Recorded data
****************************************
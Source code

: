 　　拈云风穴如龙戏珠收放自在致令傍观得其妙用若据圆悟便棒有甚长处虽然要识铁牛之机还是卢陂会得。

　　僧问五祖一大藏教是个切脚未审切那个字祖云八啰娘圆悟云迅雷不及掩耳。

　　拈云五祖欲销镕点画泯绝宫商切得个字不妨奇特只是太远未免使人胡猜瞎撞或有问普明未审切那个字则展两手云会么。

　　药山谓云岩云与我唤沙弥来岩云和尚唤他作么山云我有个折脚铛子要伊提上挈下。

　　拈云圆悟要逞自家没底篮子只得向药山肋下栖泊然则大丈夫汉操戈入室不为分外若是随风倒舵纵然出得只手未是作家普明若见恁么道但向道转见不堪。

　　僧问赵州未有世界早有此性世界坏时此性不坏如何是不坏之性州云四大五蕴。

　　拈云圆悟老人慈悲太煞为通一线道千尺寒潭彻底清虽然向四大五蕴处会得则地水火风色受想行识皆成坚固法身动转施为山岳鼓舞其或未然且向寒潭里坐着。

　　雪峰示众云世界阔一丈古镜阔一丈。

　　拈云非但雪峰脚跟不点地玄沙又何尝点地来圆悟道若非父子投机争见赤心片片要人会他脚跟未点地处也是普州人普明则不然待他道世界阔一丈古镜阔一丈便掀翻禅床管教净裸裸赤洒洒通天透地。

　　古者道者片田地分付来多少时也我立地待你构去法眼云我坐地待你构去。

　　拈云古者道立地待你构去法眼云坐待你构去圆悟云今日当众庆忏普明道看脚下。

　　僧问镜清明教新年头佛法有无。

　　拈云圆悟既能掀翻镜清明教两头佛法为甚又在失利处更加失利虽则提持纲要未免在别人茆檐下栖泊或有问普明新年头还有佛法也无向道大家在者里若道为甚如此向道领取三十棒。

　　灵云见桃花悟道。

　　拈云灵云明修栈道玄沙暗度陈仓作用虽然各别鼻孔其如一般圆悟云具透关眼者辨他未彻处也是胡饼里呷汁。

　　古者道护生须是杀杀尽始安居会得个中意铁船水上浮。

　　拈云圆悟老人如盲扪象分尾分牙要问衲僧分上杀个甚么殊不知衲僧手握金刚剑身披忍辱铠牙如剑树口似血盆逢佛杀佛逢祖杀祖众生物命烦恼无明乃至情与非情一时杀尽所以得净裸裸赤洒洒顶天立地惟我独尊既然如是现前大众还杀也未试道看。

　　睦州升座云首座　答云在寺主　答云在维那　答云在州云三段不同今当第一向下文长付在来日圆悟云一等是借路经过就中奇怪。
****************************************
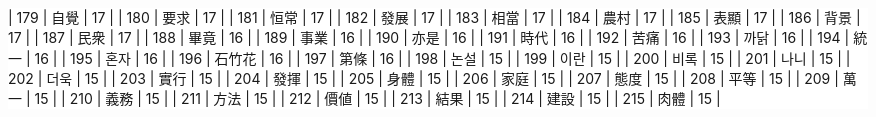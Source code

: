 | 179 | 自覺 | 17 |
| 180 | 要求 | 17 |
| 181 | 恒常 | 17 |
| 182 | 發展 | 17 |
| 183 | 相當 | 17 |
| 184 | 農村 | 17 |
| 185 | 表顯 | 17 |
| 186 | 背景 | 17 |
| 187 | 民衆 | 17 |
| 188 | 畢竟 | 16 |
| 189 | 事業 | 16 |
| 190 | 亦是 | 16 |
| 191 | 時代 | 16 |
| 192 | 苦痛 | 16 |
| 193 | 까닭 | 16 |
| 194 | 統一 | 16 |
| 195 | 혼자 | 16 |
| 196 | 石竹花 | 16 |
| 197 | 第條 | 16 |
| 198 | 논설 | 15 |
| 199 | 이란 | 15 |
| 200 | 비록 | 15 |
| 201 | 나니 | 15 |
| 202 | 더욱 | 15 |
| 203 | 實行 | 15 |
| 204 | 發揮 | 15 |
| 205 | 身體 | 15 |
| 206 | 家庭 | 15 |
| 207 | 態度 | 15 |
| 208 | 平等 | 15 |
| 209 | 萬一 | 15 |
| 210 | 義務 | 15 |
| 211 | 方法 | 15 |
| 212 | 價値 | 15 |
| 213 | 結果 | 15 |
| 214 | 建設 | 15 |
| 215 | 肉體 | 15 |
****************************************
ABOUT THIS EXERCISE: Print exactly the lines above from the one with "203 | 實行 | 15 |" to the one with "215 | 肉體 | 15 |", including both.

ANSWER BELOW:
| 203 | 實行 | 15 |
| 204 | 發揮 | 15 |
| 205 | 身體 | 15 |
| 206 | 家庭 | 15 |
| 207 | 態度 | 15 |
| 208 | 平等 | 15 |
| 209 | 萬一 | 15 |
| 210 | 義務 | 15 |
| 211 | 方法 | 15 |
| 212 | 價値 | 15 |
| 213 | 結果 | 15 |
| 214 | 建設 | 15 |
| 215 | 肉體 | 15 |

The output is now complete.